Exercise
Please restate each entry that follows word for word.
○ ○ ○
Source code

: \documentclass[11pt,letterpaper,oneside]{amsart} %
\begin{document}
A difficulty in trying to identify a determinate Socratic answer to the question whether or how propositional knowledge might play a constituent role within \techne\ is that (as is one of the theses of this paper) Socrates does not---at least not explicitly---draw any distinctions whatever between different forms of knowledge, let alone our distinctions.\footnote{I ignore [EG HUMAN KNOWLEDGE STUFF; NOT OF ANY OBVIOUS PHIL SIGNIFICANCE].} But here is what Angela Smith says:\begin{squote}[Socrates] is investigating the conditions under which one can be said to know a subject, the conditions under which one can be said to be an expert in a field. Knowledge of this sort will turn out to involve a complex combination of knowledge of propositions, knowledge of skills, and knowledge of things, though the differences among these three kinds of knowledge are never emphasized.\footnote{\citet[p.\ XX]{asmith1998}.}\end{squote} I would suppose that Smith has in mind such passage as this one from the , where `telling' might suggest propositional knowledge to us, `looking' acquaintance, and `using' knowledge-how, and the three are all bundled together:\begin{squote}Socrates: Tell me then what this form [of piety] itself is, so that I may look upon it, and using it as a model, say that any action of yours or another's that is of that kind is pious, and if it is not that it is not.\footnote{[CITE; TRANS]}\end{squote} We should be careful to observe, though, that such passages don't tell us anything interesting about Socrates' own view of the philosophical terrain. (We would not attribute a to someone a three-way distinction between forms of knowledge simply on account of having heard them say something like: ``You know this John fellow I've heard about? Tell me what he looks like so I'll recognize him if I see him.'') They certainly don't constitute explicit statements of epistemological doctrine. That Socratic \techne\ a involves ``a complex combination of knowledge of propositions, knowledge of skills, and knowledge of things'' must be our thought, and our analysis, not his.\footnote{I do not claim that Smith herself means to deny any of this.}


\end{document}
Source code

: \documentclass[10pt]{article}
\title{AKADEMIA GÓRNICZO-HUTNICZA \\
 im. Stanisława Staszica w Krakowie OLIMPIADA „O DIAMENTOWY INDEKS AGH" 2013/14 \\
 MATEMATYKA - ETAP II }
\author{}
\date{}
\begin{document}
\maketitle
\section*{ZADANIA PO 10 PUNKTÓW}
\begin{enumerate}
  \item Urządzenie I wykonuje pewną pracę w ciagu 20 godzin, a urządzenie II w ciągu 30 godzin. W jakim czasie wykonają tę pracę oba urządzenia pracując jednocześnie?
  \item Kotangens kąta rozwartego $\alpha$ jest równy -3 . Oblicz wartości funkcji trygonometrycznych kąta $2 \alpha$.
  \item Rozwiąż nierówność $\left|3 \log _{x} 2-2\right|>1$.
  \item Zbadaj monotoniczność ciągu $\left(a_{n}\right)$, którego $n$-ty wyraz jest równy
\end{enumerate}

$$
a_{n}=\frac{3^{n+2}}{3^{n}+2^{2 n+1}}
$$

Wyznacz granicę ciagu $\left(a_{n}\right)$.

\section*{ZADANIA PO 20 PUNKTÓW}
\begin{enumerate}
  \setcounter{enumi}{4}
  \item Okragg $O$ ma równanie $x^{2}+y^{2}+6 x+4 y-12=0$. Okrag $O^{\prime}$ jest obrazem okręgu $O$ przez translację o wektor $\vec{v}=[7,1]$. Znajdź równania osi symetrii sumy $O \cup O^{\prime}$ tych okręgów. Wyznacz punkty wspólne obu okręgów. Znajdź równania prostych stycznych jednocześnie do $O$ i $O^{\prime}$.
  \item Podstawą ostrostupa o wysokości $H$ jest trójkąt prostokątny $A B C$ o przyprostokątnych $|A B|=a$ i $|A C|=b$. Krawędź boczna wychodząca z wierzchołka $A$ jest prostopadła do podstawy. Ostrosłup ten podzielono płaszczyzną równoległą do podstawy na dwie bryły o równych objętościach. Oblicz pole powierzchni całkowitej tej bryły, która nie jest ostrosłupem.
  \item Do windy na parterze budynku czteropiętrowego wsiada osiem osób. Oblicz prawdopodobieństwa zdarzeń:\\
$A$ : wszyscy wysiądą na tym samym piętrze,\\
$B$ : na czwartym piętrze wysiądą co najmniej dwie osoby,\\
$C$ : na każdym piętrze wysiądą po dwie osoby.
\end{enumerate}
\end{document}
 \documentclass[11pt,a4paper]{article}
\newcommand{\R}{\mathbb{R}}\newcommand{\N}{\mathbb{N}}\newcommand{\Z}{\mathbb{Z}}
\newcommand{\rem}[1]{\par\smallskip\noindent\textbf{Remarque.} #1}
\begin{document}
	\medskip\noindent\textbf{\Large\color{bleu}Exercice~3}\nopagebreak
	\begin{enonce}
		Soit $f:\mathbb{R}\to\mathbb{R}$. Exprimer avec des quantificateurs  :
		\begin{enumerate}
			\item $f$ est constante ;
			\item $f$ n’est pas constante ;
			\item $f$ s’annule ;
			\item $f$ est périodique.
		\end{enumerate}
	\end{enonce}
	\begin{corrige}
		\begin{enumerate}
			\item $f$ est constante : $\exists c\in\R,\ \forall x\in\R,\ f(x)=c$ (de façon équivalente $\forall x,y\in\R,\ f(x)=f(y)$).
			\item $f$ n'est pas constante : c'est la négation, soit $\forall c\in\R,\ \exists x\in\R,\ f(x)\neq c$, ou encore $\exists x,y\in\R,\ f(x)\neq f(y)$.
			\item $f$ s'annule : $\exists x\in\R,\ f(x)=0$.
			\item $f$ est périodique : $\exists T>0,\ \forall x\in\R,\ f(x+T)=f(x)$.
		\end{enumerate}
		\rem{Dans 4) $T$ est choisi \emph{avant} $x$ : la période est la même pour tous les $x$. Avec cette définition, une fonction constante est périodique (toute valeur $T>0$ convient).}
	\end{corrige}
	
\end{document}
○ ○ ○
Answer for this exercise
Source code

: \documentclass[11pt,letterpaper,oneside]{amsart} %
\begin{document}
A difficulty in trying to identify a determinate Socratic answer to the question whether or how propositional knowledge might play a constituent role within \techne\ is that (as is one of the theses of this paper) Socrates does not---at least not explicitly---draw any distinctions whatever between different forms of knowledge, let alone our distinctions.\footnote{I ignore [EG HUMAN KNOWLEDGE STUFF; NOT OF ANY OBVIOUS PHIL SIGNIFICANCE].} But here is what Angela Smith says:\begin{squote}[Socrates] is investigating the conditions under which one can be said to know a subject, the conditions under which one can be said to be an expert in a field. Knowledge of this sort will turn out to involve a complex combination of knowledge of propositions, knowledge of skills, and knowledge of things, though the differences among these three kinds of knowledge are never emphasized.\footnote{\citet[p.\ XX]{asmith1998}.}\end{squote} I would suppose that Smith has in mind such passage as this one from the , where `telling' might suggest propositional knowledge to us, `looking' acquaintance, and `using' knowledge-how, and the three are all bundled together:\begin{squote}Socrates: Tell me then what this form [of piety] itself is, so that I may look upon it, and using it as a model, say that any action of yours or another's that is of that kind is pious, and if it is not that it is not.\footnote{[CITE; TRANS]}\end{squote} We should be careful to observe, though, that such passages don't tell us anything interesting about Socrates' own view of the philosophical terrain. (We would not attribute a to someone a three-way distinction between forms of knowledge simply on account of having heard them say something like: ``You know this John fellow I've heard about? Tell me what he looks like so I'll recognize him if I see him.'') They certainly don't constitute explicit statements of epistemological doctrine. That Socratic \techne\ a involves ``a complex combination of knowledge of propositions, knowledge of skills, and knowledge of things'' must be our thought, and our analysis, not his.\footnote{I do not claim that Smith herself means to deny any of this.}


\end{document}
Source code

: \documentclass[10pt]{article}
\title{AKADEMIA GÓRNICZO-HUTNICZA \\
 im. Stanisława Staszica w Krakowie OLIMPIADA „O DIAMENTOWY INDEKS AGH" 2013/14 \\
 MATEMATYKA - ETAP II }
\author{}
\date{}
\begin{document}
\maketitle
\section*{ZADANIA PO 10 PUNKTÓW}
\begin{enumerate}
  \item Urządzenie I wykonuje pewną pracę w ciagu 20 godzin, a urządzenie II w ciągu 30 godzin. W jakim czasie wykonają tę pracę oba urządzenia pracując jednocześnie?
  \item Kotangens kąta rozwartego $\alpha$ jest równy -3 . Oblicz wartości funkcji trygonometrycznych kąta $2 \alpha$.
  \item Rozwiąż nierówność $\left|3 \log _{x} 2-2\right|>1$.
  \item Zbadaj monotoniczność ciągu $\left(a_{n}\right)$, którego $n$-ty wyraz jest równy
\end{enumerate}

$$
a_{n}=\frac{3^{n+2}}{3^{n}+2^{2 n+1}}
$$

Wyznacz granicę ciagu $\left(a_{n}\right)$.

\section*{ZADANIA PO 20 PUNKTÓW}
\begin{enumerate}
  \setcounter{enumi}{4}
  \item Okragg $O$ ma równanie $x^{2}+y^{2}+6 x+4 y-12=0$. Okrag $O^{\prime}$ jest obrazem okręgu $O$ przez translację o wektor $\vec{v}=[7,1]$. Znajdź równania osi symetrii sumy $O \cup O^{\prime}$ tych okręgów. Wyznacz punkty wspólne obu okręgów. Znajdź równania prostych stycznych jednocześnie do $O$ i $O^{\prime}$.
  \item Podstawą ostrostupa o wysokości $H$ jest trójkąt prostokątny $A B C$ o przyprostokątnych $|A B|=a$ i $|A C|=b$. Krawędź boczna wychodząca z wierzchołka $A$ jest prostopadła do podstawy. Ostrosłup ten podzielono płaszczyzną równoległą do podstawy na dwie bryły o równych objętościach. Oblicz pole powierzchni całkowitej tej bryły, która nie jest ostrosłupem.
  \item Do windy na parterze budynku czteropiętrowego wsiada osiem osób. Oblicz prawdopodobieństwa zdarzeń:\\
$A$ : wszyscy wysiądą na tym samym piętrze,\\
$B$ : na czwartym piętrze wysiądą co najmniej dwie osoby,\\
$C$ : na każdym piętrze wysiądą po dwie osoby.
\end{enumerate}
\end{document}
 \documentclass[11pt,a4paper]{article}
\newcommand{\R}{\mathbb{R}}\newcommand{\N}{\mathbb{N}}\newcommand{\Z}{\mathbb{Z}}
\newcommand{\rem}[1]{\par\smallskip\noindent\textbf{Remarque.} #1}
\begin{document}
	\medskip\noindent\textbf{\Large\color{bleu}Exercice~3}\nopagebreak
	\begin{enonce}
		Soit $f:\mathbb{R}\to\mathbb{R}$. Exprimer avec des quantificateurs  :
		\begin{enumerate}
			\item $f$ est constante ;
			\item $f$ n’est pas constante ;
			\item $f$ s’annule ;
			\item $f$ est périodique.
		\end{enumerate}
	\end{enonce}
	\begin{corrige}
		\begin{enumerate}
			\item $f$ est constante : $\exists c\in\R,\ \forall x\in\R,\ f(x)=c$ (de façon équivalente $\forall x,y\in\R,\ f(x)=f(y)$).
			\item $f$ n'est pas constante : c'est la négation, soit $\forall c\in\R,\ \exists x\in\R,\ f(x)\neq c$, ou encore $\exists x,y\in\R,\ f(x)\neq f(y)$.
			\item $f$ s'annule : $\exists x\in\R,\ f(x)=0$.
			\item $f$ est périodique : $\exists T>0,\ \forall x\in\R,\ f(x+T)=f(x)$.
		\end{enumerate}
		\rem{Dans 4) $T$ est choisi \emph{avant} $x$ : la période est la même pour tous les $x$. Avec cette définition, une fonction constante est périodique (toute valeur $T>0$ convient).}
	\end{corrige}
	
\end{document}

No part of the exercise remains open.